Por causas ainda desconhecidas, apenas 40% das pessoas com diabetes desenvolvem doença renal, havendo já múltiplos estudos que tentam entrar as razões pelas quais umas pessoas estão protegidas do aparecimento da doença renal e outras não, desenvolvendo uma doença renal muitas vezes precoce.

Hoje em dia, sabe-se que a diabetes continua a ser a principal causa de insuficiência renal. E, a insuficiência renal associada à diabetes, é uma das principais causas de mortalidade dos doentes renais. Isto faz com que a diabetes seja, portanto, um fator de agravamento da esperança média de vida e um amplificador do aumento de amputações.

Claramente, o aumento da esperança média de vida motiva o prolongamento dos anos que se vive com diabetes, quando esta surge em idades mais precoces. Este facto propicia a que muitas pessoas tenham de recorrer a alternativas terapêuticas de substituição renal. Terapêuticas como a diálise peritoneal em fases primárias, nomeadamente, em pessoas com a diabetes tipo 1 e, nas pessoas com diabetes tipo 2, na grande maioria das vezes, a hemodiálise.

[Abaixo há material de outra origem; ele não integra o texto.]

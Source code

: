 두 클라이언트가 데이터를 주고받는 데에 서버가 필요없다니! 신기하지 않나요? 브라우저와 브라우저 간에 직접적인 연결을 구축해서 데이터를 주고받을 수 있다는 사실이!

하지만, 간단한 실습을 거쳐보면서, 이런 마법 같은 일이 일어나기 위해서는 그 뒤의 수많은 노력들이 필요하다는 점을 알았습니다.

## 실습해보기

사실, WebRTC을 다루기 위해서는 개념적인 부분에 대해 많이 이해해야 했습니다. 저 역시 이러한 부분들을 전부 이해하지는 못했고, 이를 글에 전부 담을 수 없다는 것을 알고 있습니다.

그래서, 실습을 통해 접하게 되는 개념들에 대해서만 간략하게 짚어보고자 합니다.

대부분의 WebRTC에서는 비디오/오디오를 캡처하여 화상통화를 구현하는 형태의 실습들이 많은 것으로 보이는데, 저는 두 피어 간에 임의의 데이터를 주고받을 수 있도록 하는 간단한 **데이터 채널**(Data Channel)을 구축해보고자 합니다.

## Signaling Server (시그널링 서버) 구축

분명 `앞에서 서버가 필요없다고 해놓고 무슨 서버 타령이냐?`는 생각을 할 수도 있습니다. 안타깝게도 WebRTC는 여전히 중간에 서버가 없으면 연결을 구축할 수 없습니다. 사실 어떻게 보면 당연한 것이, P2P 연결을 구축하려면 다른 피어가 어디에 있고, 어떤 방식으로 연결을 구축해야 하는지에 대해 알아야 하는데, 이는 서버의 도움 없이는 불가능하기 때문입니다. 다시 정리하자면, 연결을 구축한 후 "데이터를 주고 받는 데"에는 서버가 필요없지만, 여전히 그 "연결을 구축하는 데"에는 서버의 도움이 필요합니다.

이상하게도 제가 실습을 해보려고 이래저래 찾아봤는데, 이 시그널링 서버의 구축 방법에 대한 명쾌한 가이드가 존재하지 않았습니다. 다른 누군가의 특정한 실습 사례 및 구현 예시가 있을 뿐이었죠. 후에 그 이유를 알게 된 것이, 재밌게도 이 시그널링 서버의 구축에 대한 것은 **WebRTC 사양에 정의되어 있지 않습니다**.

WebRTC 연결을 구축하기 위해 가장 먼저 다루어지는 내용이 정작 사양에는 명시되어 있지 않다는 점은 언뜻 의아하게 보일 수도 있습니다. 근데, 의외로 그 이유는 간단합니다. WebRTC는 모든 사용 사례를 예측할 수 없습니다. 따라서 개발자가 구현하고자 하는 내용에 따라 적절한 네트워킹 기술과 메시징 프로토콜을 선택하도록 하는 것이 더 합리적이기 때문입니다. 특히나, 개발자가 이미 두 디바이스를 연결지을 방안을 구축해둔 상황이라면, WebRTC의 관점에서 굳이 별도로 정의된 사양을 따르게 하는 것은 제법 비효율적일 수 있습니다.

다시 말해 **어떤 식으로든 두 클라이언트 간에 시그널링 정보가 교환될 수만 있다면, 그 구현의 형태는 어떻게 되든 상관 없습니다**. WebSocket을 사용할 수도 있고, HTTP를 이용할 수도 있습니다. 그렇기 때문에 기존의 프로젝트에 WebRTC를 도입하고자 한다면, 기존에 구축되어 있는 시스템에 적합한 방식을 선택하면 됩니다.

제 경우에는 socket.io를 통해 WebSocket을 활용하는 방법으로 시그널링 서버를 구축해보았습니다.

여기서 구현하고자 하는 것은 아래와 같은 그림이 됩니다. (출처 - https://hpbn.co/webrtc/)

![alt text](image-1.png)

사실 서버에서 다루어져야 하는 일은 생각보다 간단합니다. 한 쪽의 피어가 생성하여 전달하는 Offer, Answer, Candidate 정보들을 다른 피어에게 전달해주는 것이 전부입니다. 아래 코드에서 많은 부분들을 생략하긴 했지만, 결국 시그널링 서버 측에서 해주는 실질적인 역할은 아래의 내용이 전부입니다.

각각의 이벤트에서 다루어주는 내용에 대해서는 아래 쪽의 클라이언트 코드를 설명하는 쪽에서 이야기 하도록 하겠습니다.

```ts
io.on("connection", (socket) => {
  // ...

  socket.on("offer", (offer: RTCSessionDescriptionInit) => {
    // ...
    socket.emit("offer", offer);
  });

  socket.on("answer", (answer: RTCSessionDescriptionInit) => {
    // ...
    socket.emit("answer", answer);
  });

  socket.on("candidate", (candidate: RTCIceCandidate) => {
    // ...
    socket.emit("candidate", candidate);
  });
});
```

Nos últimos anos, não há existe qualquer evidência de créscimo, no número de pessoas sujeitas à hemodiálise. Apenas no ano de 2020 houve um decréscimo na entrada de pessoas em diálise, em parte provocado pela pandemia, mas que se acredita ser mais um atraso na entrada em diálise, do que uma diminuição real dessa necessidade. Os números deste ano deverão provar que houve aqui um empurrar da entrada de pessoas em diálise para 2021, mas por enquanto ainda não temos certezas do que é que aconteceu realmente.

Há um aspeto importante na história da relação entre a diabetes e o rim, que é o facto de há cerca de 10 anos o transplante de rim das pessoas com diabetes tipo 1 e que não têm doença cardiovascular grave, se fazer simultaneamente com o transplante de pâncreas. Este duplo transplante tem melhorado grandemente o seu prognóstico de sobrevivência, bem como a sua qualidade de vida.

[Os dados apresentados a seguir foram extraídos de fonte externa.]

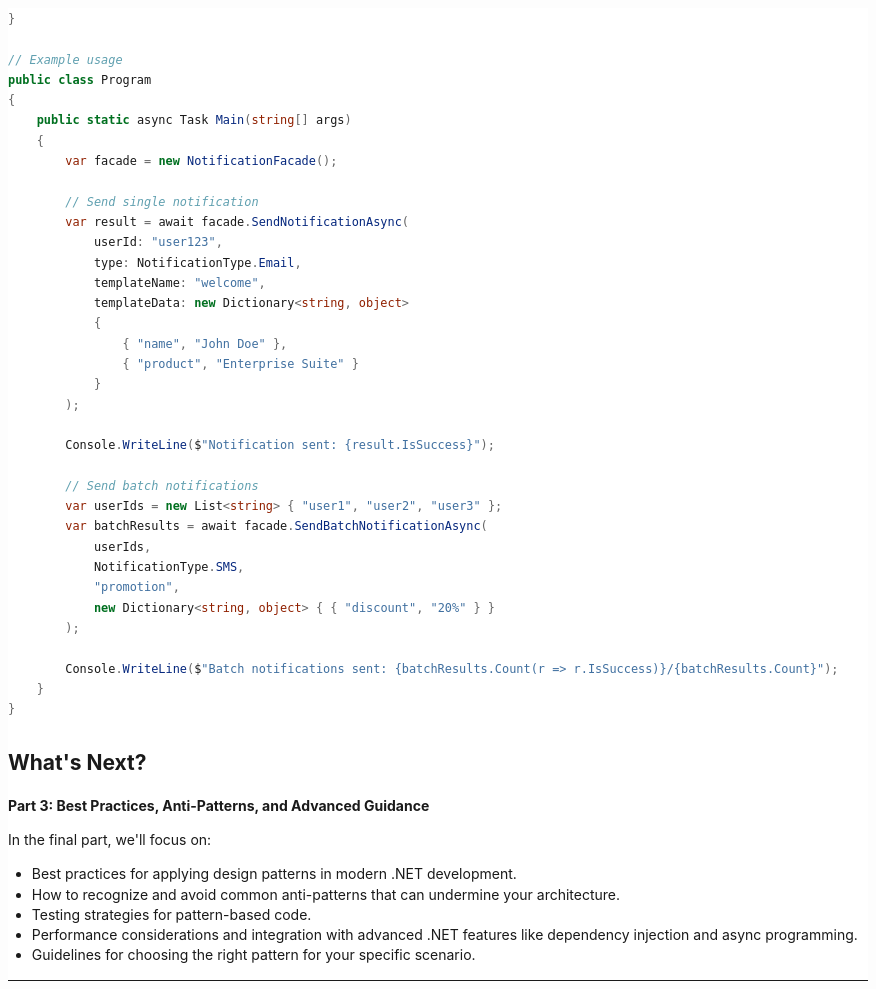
 ```csharp
}

// Example usage
public class Program
{
    public static async Task Main(string[] args)
    {
        var facade = new NotificationFacade();

        // Send single notification
        var result = await facade.SendNotificationAsync(
            userId: "user123",
            type: NotificationType.Email,
            templateName: "welcome",
            templateData: new Dictionary<string, object>
            {
                { "name", "John Doe" },
                { "product", "Enterprise Suite" }
            }
        );

        Console.WriteLine($"Notification sent: {result.IsSuccess}");

        // Send batch notifications
        var userIds = new List<string> { "user1", "user2", "user3" };
        var batchResults = await facade.SendBatchNotificationAsync(
            userIds,
            NotificationType.SMS,
            "promotion",
            new Dictionary<string, object> { { "discount", "20%" } }
        );

        Console.WriteLine($"Batch notifications sent: {batchResults.Count(r => r.IsSuccess)}/{batchResults.Count}");
    }
}
```

## What's Next?

**Part 3: Best Practices, Anti-Patterns, and Advanced Guidance**

In the final part, we'll focus on:
- Best practices for applying design patterns in modern .NET development.
- How to recognize and avoid common anti-patterns that can undermine your architecture.
- Testing strategies for pattern-based code.
- Performance considerations and integration with advanced .NET features like dependency injection and async programming.
- Guidelines for choosing the right pattern for your specific scenario.

---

Há um aspeto que me parece ser fundamental no tratamento e acompanhamento dos doentes, que é a multidisciplinariedade de especialidades necessária a esta área. A relação entre os profissionais de saúde que tratam a diabetes e os nefrologistas deve ser mais próxima, devem estar mais integrados para que este trabalho possa ser claramente relevante, tal como a perceção que hoje se tem sobre novas terapêuticas do tratamento da diabetes pode ser importante também para os nefrologistas.

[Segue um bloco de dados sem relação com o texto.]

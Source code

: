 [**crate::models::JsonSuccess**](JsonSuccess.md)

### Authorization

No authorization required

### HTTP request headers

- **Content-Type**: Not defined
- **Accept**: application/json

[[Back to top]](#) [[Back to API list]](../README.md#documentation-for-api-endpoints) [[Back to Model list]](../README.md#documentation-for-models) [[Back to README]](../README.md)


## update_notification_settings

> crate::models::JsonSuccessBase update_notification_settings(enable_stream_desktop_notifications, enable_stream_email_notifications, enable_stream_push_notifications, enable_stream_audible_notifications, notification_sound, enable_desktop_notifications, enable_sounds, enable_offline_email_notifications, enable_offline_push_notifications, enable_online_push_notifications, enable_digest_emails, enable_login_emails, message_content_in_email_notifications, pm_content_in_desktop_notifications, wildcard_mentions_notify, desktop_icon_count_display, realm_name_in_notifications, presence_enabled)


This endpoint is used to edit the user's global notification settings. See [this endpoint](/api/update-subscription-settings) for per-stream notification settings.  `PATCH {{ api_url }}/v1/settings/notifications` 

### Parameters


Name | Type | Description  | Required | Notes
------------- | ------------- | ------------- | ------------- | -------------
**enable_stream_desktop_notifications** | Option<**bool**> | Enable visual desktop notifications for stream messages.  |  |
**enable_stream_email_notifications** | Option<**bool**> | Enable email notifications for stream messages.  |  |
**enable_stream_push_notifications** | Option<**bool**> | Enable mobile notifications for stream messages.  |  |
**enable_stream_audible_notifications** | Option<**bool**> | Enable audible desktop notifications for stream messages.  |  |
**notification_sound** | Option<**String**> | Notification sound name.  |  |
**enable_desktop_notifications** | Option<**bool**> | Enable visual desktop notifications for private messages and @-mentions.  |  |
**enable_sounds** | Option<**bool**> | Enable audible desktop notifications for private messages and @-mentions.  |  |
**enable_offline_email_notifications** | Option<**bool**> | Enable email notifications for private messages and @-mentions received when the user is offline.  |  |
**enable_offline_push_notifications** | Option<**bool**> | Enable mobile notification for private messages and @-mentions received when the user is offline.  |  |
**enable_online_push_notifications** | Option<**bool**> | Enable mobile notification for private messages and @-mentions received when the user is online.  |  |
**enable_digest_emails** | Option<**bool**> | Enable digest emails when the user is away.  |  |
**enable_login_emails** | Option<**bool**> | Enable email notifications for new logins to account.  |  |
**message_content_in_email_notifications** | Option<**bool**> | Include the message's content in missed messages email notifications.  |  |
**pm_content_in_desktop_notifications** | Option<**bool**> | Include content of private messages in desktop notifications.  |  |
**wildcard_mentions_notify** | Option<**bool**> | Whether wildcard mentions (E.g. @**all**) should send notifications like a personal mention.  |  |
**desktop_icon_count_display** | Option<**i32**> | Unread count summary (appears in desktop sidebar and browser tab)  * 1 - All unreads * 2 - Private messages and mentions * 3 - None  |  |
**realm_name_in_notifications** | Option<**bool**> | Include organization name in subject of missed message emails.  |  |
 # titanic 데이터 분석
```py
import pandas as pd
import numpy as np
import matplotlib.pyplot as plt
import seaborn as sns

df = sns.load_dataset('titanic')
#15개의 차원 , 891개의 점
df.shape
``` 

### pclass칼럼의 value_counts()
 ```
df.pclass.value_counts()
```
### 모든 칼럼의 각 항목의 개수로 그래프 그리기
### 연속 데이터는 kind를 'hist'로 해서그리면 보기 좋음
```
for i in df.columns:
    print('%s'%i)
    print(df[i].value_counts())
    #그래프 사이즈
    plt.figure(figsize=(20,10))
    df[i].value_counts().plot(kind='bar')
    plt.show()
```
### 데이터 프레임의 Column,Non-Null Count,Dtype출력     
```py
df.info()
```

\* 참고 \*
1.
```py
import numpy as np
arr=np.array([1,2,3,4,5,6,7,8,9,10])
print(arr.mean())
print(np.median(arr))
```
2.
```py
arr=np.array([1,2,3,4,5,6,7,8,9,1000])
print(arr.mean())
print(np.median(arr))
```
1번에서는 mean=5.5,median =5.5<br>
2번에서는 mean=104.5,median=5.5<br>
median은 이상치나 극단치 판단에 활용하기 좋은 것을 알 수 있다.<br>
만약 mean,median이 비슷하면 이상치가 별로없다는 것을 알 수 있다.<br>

Do ponto de vista endocrinologistas, dos diabetologistas e dos médicos de família, a grande preocupação é a identificação e o combate dos fatores de risco, nomeadamente, a hipertensão e a dislipidemia, do tabaco, para poder haver uma atuação precoce e diminuição do risco de doença renal. Em segundo lugar, deve ser feita uma intervenção diagnóstica precoce, que possa levar uma intervenção mais rígida, mais eficaz e mais decidida nesses mesmos fatores de risco, como a tensão arterial – que é aquilo que tem mudado ligeiramente a história natural desta doença. Mas obviamente que, ainda que com bastante evolução científica, há ainda um desconhecimento dos fatores intrínsecos da doença renal e da sua relação com a diabetes. Se conseguirmos prolongar o período pré-insuficiência renal, claro que melhoramos a esperança de vida e o prognóstico desta situação.

Desde que fui nomeado diretor do Programa Nacional para a Diabetes (2012), que está previsto um despacho do Ministério da Saúde, no sentido de serem criadas unidades integradas de tratamento à diabetes com especialistas de Cardiologia, quer de Nefrologia, especificamente dedicados à diabetes, com uma visão muito mais integrada do que aquela que hoje é possível nos hospitais, sejam eles públicos ou privados.

A divisão que hoje existe a nível hospitalar, entre departamentos de especialidades não virá fazer sentido na evolução do séc. XXI, e vamos ter cada vez mais departamentos por doença e, claramente, o departamento da diabetes deverá integrar – até como exemplo daquilo que já se faz há muitos anos na APDP – em que o trabalho integrado dos especialistas, no tratamento e acompanhamento das pessoas com diabetes, é uma mais-valia inquestionável.